(Document images with source code)
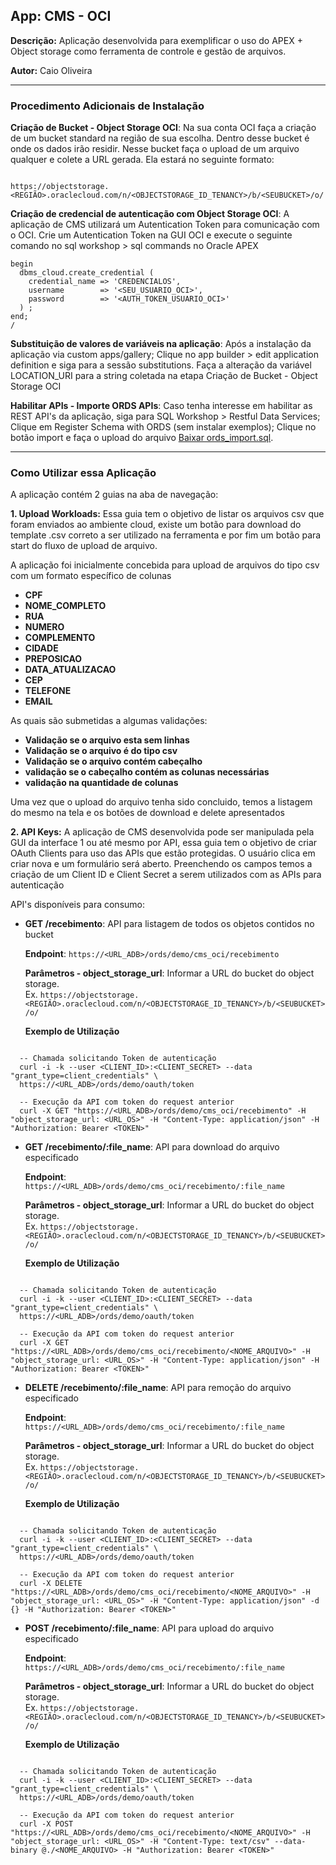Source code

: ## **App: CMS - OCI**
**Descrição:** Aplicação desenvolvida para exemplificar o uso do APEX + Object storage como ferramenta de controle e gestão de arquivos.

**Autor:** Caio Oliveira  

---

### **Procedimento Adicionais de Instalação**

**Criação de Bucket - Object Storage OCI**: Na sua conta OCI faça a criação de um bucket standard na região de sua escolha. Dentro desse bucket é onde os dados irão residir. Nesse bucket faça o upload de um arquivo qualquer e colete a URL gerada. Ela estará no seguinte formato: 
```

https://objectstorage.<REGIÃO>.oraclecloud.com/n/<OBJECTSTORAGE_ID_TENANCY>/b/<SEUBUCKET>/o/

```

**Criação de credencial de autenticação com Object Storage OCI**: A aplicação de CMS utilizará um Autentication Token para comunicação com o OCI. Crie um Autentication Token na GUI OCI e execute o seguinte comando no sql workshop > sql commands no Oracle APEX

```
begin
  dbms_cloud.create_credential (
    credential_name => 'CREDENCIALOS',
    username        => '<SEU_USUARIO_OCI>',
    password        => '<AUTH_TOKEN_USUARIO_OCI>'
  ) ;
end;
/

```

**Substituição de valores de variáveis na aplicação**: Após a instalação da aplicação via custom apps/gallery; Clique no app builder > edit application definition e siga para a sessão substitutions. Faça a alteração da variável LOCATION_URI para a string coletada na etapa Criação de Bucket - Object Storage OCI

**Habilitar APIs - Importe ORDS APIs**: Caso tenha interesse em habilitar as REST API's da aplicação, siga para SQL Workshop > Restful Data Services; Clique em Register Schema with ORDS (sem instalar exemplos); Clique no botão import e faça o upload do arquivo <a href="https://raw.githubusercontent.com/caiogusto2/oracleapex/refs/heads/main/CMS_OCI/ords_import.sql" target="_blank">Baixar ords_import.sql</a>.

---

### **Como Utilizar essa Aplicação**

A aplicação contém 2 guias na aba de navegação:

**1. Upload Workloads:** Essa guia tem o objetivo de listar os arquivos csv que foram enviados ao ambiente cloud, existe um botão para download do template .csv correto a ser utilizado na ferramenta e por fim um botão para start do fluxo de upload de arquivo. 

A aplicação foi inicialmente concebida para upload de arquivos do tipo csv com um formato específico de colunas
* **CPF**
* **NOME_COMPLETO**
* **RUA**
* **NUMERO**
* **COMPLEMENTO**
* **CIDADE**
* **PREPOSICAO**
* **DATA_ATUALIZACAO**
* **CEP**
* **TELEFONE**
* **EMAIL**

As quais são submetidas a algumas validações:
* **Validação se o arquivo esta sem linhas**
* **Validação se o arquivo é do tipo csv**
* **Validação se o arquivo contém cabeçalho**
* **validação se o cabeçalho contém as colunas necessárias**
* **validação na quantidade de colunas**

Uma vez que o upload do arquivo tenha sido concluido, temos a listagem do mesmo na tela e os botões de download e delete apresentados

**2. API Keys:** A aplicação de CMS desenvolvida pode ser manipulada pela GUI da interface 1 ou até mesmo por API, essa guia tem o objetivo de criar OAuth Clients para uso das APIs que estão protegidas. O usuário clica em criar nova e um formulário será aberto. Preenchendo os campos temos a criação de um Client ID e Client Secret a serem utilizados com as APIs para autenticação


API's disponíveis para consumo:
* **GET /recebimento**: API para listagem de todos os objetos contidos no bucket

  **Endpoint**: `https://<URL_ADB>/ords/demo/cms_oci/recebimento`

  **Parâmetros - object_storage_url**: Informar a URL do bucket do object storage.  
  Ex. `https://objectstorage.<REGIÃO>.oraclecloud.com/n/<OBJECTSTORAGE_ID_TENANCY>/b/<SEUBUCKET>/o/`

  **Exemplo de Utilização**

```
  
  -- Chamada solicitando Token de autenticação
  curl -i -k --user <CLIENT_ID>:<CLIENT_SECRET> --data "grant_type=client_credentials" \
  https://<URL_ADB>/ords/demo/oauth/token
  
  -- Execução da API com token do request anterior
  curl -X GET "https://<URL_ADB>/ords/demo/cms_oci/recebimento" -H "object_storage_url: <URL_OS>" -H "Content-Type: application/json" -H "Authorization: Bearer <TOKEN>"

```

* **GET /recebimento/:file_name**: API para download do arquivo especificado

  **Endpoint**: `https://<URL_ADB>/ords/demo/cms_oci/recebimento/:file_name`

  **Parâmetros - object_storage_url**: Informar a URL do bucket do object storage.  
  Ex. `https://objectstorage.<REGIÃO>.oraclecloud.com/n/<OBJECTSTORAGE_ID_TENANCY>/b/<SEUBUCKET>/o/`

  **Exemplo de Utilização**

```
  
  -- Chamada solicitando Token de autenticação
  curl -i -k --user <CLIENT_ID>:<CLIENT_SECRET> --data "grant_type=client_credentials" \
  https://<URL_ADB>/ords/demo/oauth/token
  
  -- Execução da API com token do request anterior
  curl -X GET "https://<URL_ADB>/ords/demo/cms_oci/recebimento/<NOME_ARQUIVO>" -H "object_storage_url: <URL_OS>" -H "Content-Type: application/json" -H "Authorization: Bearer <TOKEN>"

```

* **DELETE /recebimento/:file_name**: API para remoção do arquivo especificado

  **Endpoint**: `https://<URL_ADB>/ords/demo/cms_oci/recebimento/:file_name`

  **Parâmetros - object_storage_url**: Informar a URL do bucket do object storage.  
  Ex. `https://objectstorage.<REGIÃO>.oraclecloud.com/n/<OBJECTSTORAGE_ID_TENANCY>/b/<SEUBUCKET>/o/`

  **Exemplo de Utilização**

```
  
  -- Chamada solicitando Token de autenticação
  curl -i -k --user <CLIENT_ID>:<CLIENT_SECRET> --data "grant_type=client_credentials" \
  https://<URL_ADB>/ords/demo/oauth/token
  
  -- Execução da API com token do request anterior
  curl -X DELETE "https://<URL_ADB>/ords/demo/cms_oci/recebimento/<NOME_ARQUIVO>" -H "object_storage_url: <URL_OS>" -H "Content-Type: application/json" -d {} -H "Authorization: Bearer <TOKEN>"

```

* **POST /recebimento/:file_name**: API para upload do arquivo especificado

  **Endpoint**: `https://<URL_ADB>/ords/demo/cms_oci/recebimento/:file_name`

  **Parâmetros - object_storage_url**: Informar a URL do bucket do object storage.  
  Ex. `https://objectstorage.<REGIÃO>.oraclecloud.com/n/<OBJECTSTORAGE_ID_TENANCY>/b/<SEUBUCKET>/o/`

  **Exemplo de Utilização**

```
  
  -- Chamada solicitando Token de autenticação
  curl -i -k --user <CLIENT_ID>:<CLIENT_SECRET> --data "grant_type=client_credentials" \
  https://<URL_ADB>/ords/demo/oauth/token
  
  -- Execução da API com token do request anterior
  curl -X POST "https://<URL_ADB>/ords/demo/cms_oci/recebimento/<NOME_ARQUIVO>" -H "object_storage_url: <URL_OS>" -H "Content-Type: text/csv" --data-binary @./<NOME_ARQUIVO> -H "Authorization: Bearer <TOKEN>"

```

HOW TO COMPLETE THIS TASK: Show, from the entries above, every line that includes the string "listagem".

RESPONSE FOR THIS EXERCISE:
Uma vez que o upload do arquivo tenha sido concluido, temos a listagem do mesmo na tela e os botões de download e delete apresentados
* **GET /recebimento**: API para listagem de todos os objetos contidos no bucket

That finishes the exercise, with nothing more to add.